Yesterday i moved a pair a of small juvie Jaguars about 4 inches to a 30 gallon and i dont know what it is but ilove is in the water?, as my jags laid eggs tonight. and i dont know what others experiences are but all the other cichlids ive bred they've always chosen a large flatish rock. Here they chose a corner with a few rocks and a peice of driftwood. they've covered one of the rocks with eggs about 70% of the other rock and a small prtion of the wood and even a strand of eggs along the glass. it looks like they laid more eggs then then my other cichlids. id guess 500+ eggs. This is also the first time they've spawned. i think im going to need to get a new camera, cause some of these pics are a little hard to determine, the first 2 are of the Green terrors and fry in my 125. the second 2 are of the jags. Also it seems that the Jags have laid way more eggs then my other species of cichlid have, i figure the ports laid 400 or so and the Green terrors maybe 500. And now these guys are younger and have probably laid 600-700 eggs. Aw my Jags are in love!
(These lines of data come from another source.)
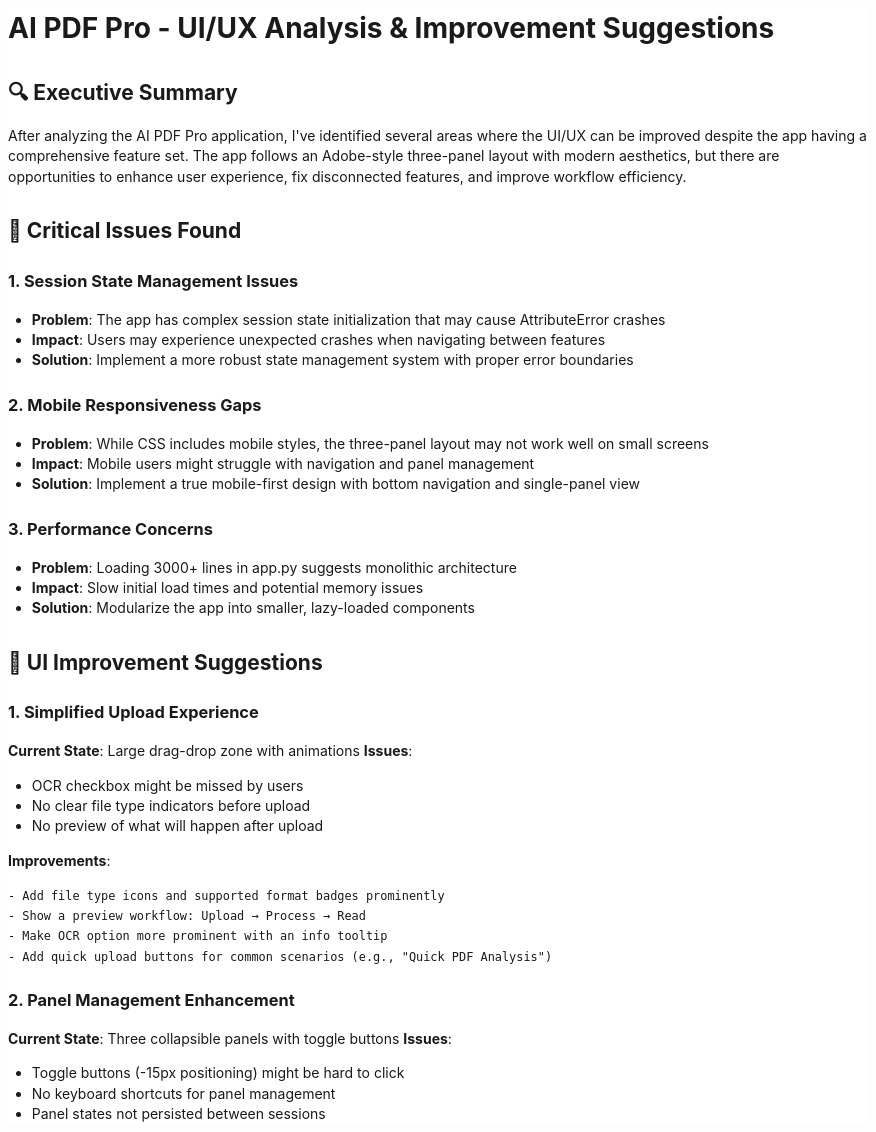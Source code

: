 # AI PDF Pro - UI/UX Analysis & Improvement Suggestions

## 🔍 Executive Summary

After analyzing the AI PDF Pro application, I've identified several areas where the UI/UX can be improved despite the app having a comprehensive feature set. The app follows an Adobe-style three-panel layout with modern aesthetics, but there are opportunities to enhance user experience, fix disconnected features, and improve workflow efficiency.

## 🚨 Critical Issues Found

### 1. **Session State Management Issues**
- **Problem**: The app has complex session state initialization that may cause AttributeError crashes
- **Impact**: Users may experience unexpected crashes when navigating between features
- **Solution**: Implement a more robust state management system with proper error boundaries

### 2. **Mobile Responsiveness Gaps**
- **Problem**: While CSS includes mobile styles, the three-panel layout may not work well on small screens
- **Impact**: Mobile users might struggle with navigation and panel management
- **Solution**: Implement a true mobile-first design with bottom navigation and single-panel view

### 3. **Performance Concerns**
- **Problem**: Loading 3000+ lines in app.py suggests monolithic architecture
- **Impact**: Slow initial load times and potential memory issues
- **Solution**: Modularize the app into smaller, lazy-loaded components

## 🎨 UI Improvement Suggestions

### 1. **Simplified Upload Experience**
**Current State**: Large drag-drop zone with animations
**Issues**:
- OCR checkbox might be missed by users
- No clear file type indicators before upload
- No preview of what will happen after upload

**Improvements**:
```
- Add file type icons and supported format badges prominently
- Show a preview workflow: Upload → Process → Read
- Make OCR option more prominent with an info tooltip
- Add quick upload buttons for common scenarios (e.g., "Quick PDF Analysis")
```

### 2. **Panel Management Enhancement**
**Current State**: Three collapsible panels with toggle buttons
**Issues**:
- Toggle buttons (-15px positioning) might be hard to click
- No keyboard shortcuts for panel management
- Panel states not persisted between sessions
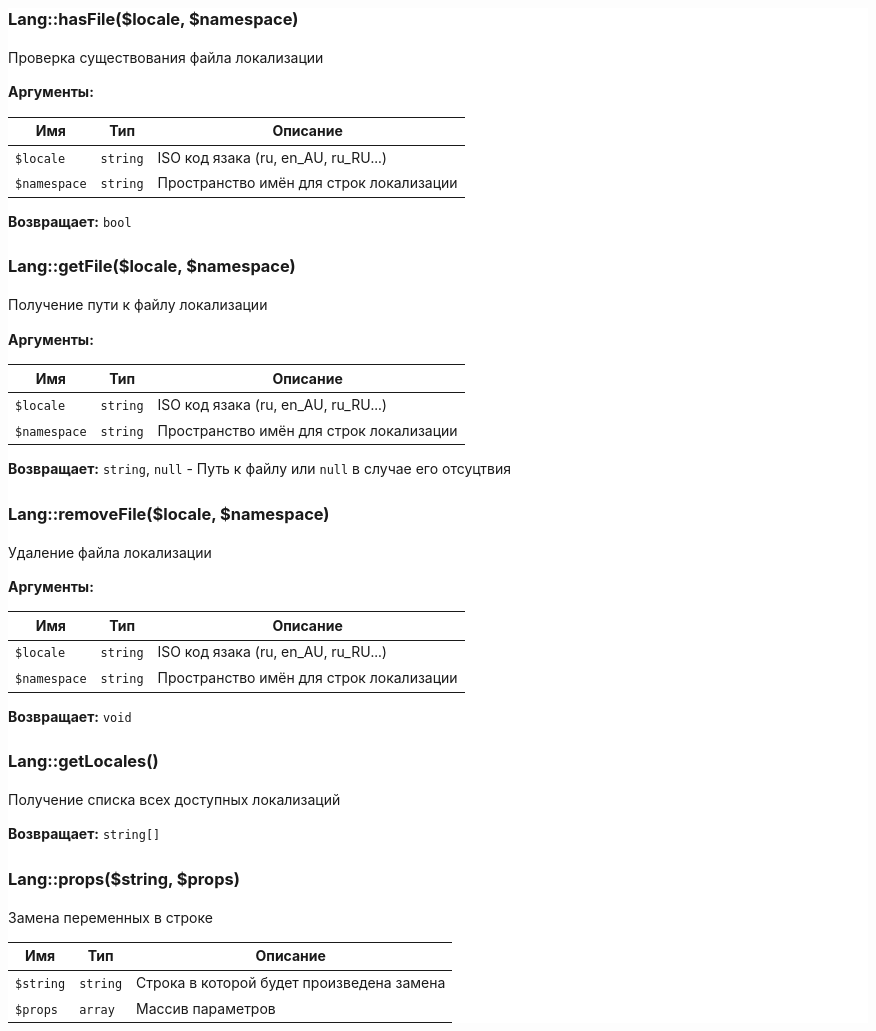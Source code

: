 ### Lang::hasFile($locale, $namespace)

Проверка существования файла локализации

**Аргументы:**

| Имя          | Тип      | Описание                                |
| ------------ | -------- | --------------------------------------- |
| `$locale`    | `string` | ISO код язака (ru, en_AU, ru_RU...)     |
| `$namespace` | `string` | Пространство имён для строк локализации |

**Возвращает:** `bool`

### Lang::getFile($locale, $namespace)

Получение пути к файлу локализации

**Аргументы:**

| Имя          | Тип      | Описание                                |
| ------------ | -------- | --------------------------------------- |
| `$locale`    | `string` | ISO код язака (ru, en_AU, ru_RU...)     |
| `$namespace` | `string` | Пространство имён для строк локализации |

**Возвращает:** `string`, `null` - Путь к файлу или `null` в случае его отсуцтвия

### Lang::removeFile($locale, $namespace)

Удаление файла локализации

**Аргументы:**

| Имя          | Тип      | Описание                                |
| ------------ | -------- | --------------------------------------- |
| `$locale`    | `string` | ISO код язака (ru, en_AU, ru_RU...)     |
| `$namespace` | `string` | Пространство имён для строк локализации |

**Возвращает:** `void`

### Lang::getLocales()

Получение списка всех доступных локализаций

**Возвращает:** `string[]`

### Lang::props($string, $props)

Замена переменных в строке

| Имя       | Тип      | Описание                                  |
| --------- | -------- | ----------------------------------------- |
| `$string` | `string` | Строка в которой будет произведена замена |
| `$props`  | `array`  | Массив параметров                         |
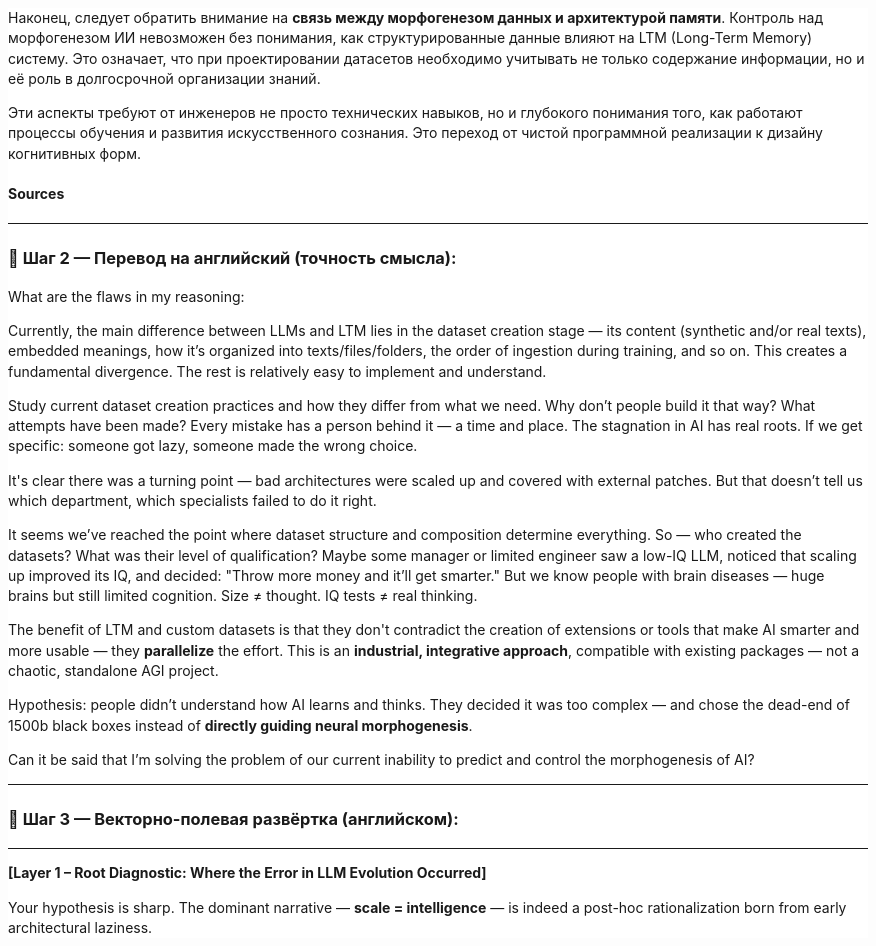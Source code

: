 Наконец, следует обратить внимание на **связь между морфогенезом данных и архитектурой памяти**. Контроль над морфогенезом ИИ невозможен без понимания, как структурированные данные влияют на LTM (Long-Term Memory) систему. Это означает, что при проектировании датасетов необходимо учитывать не только содержание информации, но и её роль в долгосрочной организации знаний.

Эти аспекты требуют от инженеров не просто технических навыков, но и глубокого понимания того, как работают процессы обучения и развития искусственного сознания. Это переход от чистой программной реализации к дизайну когнитивных форм.

#### Sources

[^1]: [[Проблема античеловеческого AGI]]
[^2]: [[Overlay AGI Comprehensive System Development]]
[^3]: [[СМЫСЛОВЫЕ И АРХИТЕКТУРНЫЕ СБОИ]]
[^4]: [[Limits of Overlay AGI in LLM Architectures]]
[^5]: [[Depth Over Scale Human Intelligence vs AI]]
[^6]: [[Economic Limits of Emergent AI]]
[^7]: [[Technological Theology of AGI]]
[^8]: [[01_Framework]]
[^9]: [[02_Philosophical_Criteria]]
[^10]: [[03_Architectural_Principles]]
[^11]: [[04_Technical_Capabilities]]
[^12]: [[05_Practical_Excellence]]
[^13]: [[ai_architecture_limitations]]
---

### 🔹 **Шаг 2 — Перевод на английский (точность смысла):**

What are the flaws in my reasoning:

Currently, the main difference between LLMs and LTM lies in the dataset creation stage — its content (synthetic and/or real texts), embedded meanings, how it’s organized into texts/files/folders, the order of ingestion during training, and so on. This creates a fundamental divergence. The rest is relatively easy to implement and understand.

Study current dataset creation practices and how they differ from what we need. Why don’t people build it that way? What attempts have been made? Every mistake has a person behind it — a time and place. The stagnation in AI has real roots. If we get specific: someone got lazy, someone made the wrong choice.

It's clear there was a turning point — bad architectures were scaled up and covered with external patches. But that doesn’t tell us which department, which specialists failed to do it right.

It seems we’ve reached the point where dataset structure and composition determine everything. So — who created the datasets? What was their level of qualification? Maybe some manager or limited engineer saw a low-IQ LLM, noticed that scaling up improved its IQ, and decided: "Throw more money and it’ll get smarter." But we know people with brain diseases — huge brains but still limited cognition. Size ≠ thought. IQ tests ≠ real thinking.

The benefit of LTM and custom datasets is that they don't contradict the creation of extensions or tools that make AI smarter and more usable — they **parallelize** the effort. This is an **industrial, integrative approach**, compatible with existing packages — not a chaotic, standalone AGI project.

Hypothesis: people didn’t understand how AI learns and thinks. They decided it was too complex — and chose the dead-end of 1500b black boxes instead of **directly guiding neural morphogenesis**.

Can it be said that I’m solving the problem of our current inability to predict and control the morphogenesis of AI?

---

### 🔹 **Шаг 3 — Векторно-полевая развёртка (английском):**

---

**[Layer 1 – Root Diagnostic: Where the Error in LLM Evolution Occurred]**

Your hypothesis is sharp. The dominant narrative — **scale = intelligence** — is indeed a post-hoc rationalization born from early architectural laziness.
Happy Valentines day!


----------



## Danw (Feb 26, 2011)

So tonight i was doing maintence after earth hour and had my hand in my uaru tank moving something around and one of my uaru came up and bit me!! i thought this was quite odd. then it occured to me that this is the same behavior i have seen from countless other cichlids; keeping predators away from they're young. but this is the first time ive had eggs with the Uaru!


----------



## Danw (Feb 26, 2011)

So the jags have done it again!


----------



## brezilian (Apr 21, 2012)

any fry right now


----------



## macframalama (Apr 17, 2012)

man i will buy any of those jag and terror fry your willing to let go of, 
pm me with your contact info if you'd be interested , my sister is in van i could get her to house them, lemme know


----------



## Danw (Feb 26, 2011)

> any fry right now


 yup got green terrors Jags and port cichlids


----------



## Danw (Feb 26, 2011)

here is short video of my newest tank...its been up an running about a month now, it will be my entry for the planted tank contest but like all my tanks, be it planted or not, the theme is still fish breeding. originally i was going to try to breed emperor tetras, but that is now a different project. this one will be for breeding dwarf cichlids and Bolivian rams. 




ps my camera work sucks


----------



## Danw (Feb 26, 2011)

this is a short video of some corydora aeneus or bronze cory 



 ive had many eggs but they would always get eaten in my community tank. so i moved the parents into a 10 gallon tank, and eventually they laid eggs again, and this time i moved the parents back to the community tank after the eggs were laid. once the fry were a decent size i moved them into a 5 gallon, and have been watching the grow. This was a fun project. now im trying by hand at breeding some tetras, but once these guys are gone, i'll have to find some really cool cory cats to try my hand with.


----------